14th June 2018
11 – 17 June 2018 is Carers Week . Individuals and groups all over the UK are organising events to raise awareness for Carers Week 2018. This week, I visited Coleshill Centre in Llanelli who organised a Coffee Morning as part of Carers week. This was a fantastic opportunity for me to see first hand the fantastic work done at the centre as I was given a full tour of the facility. Below is further information from the Carers Week website.
Carers Week highlights the physical and mental strain felt by unpaid carers.
The physical and mental strain of caring “jeopardising” unpaid carers’ ability to care in the future, warn national charities. Lack of sleep, performing care tasks and the impact on their finances named as top stressors by unpaid carers.
Eight national charities have come together to call for urgent support for unpaid carers to be Healthy and Connected as new research released at the start of Carers Week reveals the toll that caring can take on many carers’ own health and wellbeing.

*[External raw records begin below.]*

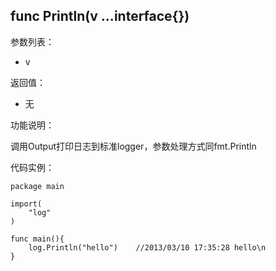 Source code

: ## func Println(v ...interface{})

参数列表：

- v

返回值：

- 无

功能说明：

调用Output打印日志到标准logger，参数处理方式同fmt.Println

代码实例：

	package main

	import(
		"log"
	)

	func main(){
		log.Println("hello")	//2013/03/10 17:35:28 hello\n
	}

Released for Carers Week 11th – 17th June, the research reveals:
Almost three quarters (72%) of carers in the UK said they had suffered mental ill health as a result of caring, while well over half (61%) said their physical health had worsened.
Unless more support is provided,national charities are warning that the UK’s carers won’t be healthy enough to care for loved ones in the future.
Carers worry about coping in the future
The research shows:
• Over half of carers in the UK said they expect their physical (58%) and mental (57%) health and well-being to get worse in the next two years.
• Two in five (43%) carers said that they expect to be able to provide less care or no care in the future because of poor physical health. One third of carers (35%) felt that poor mental health would mean they will be able to provide less or no care in the future.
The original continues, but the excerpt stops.